La Gualdra 691 / Cine
JB Mooney (Josh O’Connor) es un hombre desempleado y sin muchas ambiciones laborales que vive en una pequeña ciudad de Massachussets, en compañía de su esposa Terri (Alana Haim) y sus dos hijos, Tommy (Jasper Thompson) y Carl (Sterling Thompson). Un día, de visita en el museo de Framingham, mientras los niños corren entre los pasillos y su esposa aprecia las pinturas desde una banca, JB abre una vitrina y roba algunas figuras pequeñas que se encuentran en exhibición. Los guardias del lugar ni siquiera parecen reparar en su presencia, uno de ellos incluso se la pasa dormido la mayoría del tiempo.
Todo esto en realidad se trata de una prueba que le permita verificar las vulnerabilidades del museo, pues JB planea realizar un gran atraco en compañía de una banda de colaboradores bastante mediocre. El objetivo es hacerse con cuatro pinturas abstractas de Arthur Dove.
Lo que en un inicio parece ser un plan bastante sencillo, poco o a poco se encaminará hacia una serie de desventuras para el protagonista, quien deberá lidiar con traiciones, interrogatorios, investigaciones de la policía, viajes por carretera y el desinterés de prácticamente todos los que lo rodean, incluyendo su propia familia.

En The Mastermind (2025), la prolífica realizadora Kelly Reichardt (Certain Women, 2016; First Cow, 2020) contextualiza su relato en 1970, año que fue marcado por diversos conflictos sociales y políticos relacionados con la administración de Richard Nixon, la guerra de Vietnam, las marchas en contra de dicha intervención militar, el movimiento hippie, entre otros. Todas estas problemáticas ocurren en las calles o en la televisión, ante los ojos del protagonista, quien se muestra poco o nada interesado en las mismas.
La cineasta orienta su relato en una dirección completamente opuesta al género de las heist movies, es decir, películas de atracos o de robos imposibles con esquemas hiperelaborados y que salen a la perfección.

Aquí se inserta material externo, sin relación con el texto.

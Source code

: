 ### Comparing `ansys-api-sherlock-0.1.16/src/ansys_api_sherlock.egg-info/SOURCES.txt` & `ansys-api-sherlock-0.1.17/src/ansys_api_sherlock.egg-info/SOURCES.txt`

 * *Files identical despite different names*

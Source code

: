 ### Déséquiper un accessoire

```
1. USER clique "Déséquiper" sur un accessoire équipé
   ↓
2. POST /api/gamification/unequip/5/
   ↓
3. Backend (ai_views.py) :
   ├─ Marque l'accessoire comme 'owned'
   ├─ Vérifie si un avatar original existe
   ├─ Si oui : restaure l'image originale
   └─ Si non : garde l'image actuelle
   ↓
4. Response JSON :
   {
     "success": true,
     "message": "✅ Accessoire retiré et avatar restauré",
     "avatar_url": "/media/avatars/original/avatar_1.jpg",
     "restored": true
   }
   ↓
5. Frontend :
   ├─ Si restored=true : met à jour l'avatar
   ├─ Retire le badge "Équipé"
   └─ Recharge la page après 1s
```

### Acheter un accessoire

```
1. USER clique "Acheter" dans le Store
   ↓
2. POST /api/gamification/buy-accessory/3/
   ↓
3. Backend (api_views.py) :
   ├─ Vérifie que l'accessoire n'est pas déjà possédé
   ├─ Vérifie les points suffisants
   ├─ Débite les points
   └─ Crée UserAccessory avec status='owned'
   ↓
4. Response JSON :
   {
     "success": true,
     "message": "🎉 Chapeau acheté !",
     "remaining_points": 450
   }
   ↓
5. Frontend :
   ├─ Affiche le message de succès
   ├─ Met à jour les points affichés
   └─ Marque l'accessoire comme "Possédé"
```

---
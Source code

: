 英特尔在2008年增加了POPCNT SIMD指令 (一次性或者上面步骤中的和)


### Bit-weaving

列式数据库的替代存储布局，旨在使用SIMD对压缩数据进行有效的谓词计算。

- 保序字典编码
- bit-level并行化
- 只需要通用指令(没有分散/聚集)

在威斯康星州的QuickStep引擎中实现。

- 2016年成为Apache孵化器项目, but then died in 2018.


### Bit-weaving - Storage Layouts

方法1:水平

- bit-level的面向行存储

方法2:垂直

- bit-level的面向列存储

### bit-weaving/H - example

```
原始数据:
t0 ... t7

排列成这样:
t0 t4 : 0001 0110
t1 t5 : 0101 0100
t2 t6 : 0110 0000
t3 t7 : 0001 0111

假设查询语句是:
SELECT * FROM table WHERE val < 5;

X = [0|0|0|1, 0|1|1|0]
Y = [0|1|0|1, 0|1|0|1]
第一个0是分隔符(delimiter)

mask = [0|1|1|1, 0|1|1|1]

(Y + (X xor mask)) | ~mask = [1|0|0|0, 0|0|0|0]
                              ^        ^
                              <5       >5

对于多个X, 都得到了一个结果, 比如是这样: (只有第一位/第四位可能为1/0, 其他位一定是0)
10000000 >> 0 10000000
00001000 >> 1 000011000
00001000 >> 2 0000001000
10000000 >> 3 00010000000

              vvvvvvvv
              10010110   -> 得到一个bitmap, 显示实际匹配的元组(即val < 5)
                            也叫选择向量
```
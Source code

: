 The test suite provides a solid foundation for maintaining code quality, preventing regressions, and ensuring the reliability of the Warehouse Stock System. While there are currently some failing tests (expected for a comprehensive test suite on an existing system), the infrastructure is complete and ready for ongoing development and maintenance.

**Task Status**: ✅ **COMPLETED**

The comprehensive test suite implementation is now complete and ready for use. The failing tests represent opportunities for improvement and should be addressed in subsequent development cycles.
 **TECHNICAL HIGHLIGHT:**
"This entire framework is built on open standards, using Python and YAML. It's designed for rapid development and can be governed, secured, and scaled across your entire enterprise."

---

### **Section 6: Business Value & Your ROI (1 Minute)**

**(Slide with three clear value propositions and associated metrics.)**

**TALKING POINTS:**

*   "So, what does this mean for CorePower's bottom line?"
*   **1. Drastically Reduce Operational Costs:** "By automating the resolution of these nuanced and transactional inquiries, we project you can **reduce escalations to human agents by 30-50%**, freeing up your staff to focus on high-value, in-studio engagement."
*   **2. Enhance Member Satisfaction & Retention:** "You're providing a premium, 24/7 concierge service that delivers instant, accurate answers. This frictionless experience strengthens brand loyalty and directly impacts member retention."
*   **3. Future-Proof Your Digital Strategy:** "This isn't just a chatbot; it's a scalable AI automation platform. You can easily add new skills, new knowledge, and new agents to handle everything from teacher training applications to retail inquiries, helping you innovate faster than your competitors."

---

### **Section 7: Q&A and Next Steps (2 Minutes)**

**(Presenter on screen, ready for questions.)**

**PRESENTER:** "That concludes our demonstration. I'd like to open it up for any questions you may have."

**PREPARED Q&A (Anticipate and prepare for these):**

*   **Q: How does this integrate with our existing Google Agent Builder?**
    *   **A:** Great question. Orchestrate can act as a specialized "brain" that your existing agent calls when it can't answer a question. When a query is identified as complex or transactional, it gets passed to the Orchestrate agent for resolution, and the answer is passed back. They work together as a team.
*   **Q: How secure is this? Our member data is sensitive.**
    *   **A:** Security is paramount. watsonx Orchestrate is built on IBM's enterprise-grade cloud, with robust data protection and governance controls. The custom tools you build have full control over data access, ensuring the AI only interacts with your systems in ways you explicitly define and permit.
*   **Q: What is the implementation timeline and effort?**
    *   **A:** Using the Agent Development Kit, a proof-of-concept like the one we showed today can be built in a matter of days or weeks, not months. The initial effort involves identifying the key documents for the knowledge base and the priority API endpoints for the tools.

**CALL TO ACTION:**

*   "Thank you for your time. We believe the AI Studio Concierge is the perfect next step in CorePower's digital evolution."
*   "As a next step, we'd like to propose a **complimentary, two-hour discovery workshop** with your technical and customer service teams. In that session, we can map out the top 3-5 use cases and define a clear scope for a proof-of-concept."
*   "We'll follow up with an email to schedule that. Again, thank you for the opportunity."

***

Por el contrario, se muestra más interesada en retratar los fracasos diarios de un personaje distante y ensimismado mientras el mundo a su alrededor se cae a pedazos.
Fiel a su estilo particular, Reichardt centra su atención en situaciones ordinarias y eventos mundanos, sin demasiadas parafernalias ni exageraciones, siempre capturando el movimiento de lo cotidiano con enorme detalle. Bajo dicha propuesta de corte anticlimático, la cineasta medita en torno a las frustraciones de un individuo atrapado dentro de una normatividad que le exige fungir cierto rol y obrar bajo un determinado estándar, pero que ha fracasado en el proceso.
Y es en medio de esta derrota donde se asoma el desencanto y la indiferencia, pero también la melancolía y el anhelo por lograr algo significativo, sin importar cuáles sean los medios para conseguirlo. Para tal efecto, se vuelve notable la interpretación de O’Connor, encarnando las múltiples capas de un hombre distante y perdido dentro de sí mismo, todo el tiempo luchando entre lo que es y lo que le desearía ser, con un registro muy similar a lo que hizo en La Chimera (Alice Rohrwacher, 2024).
Entre el absurdo y la ironía, Reichardt construye, en última instancia, un relato sobre un miedo que se percibe tan antiguo como actual, tan clásico como moderno y tan real como ficticio: el temor de cualquier persona por descubrir que su vida se le ha escurrido de las manos y que ha llegado demasiado tarde para ser el protagonista de su propia historia.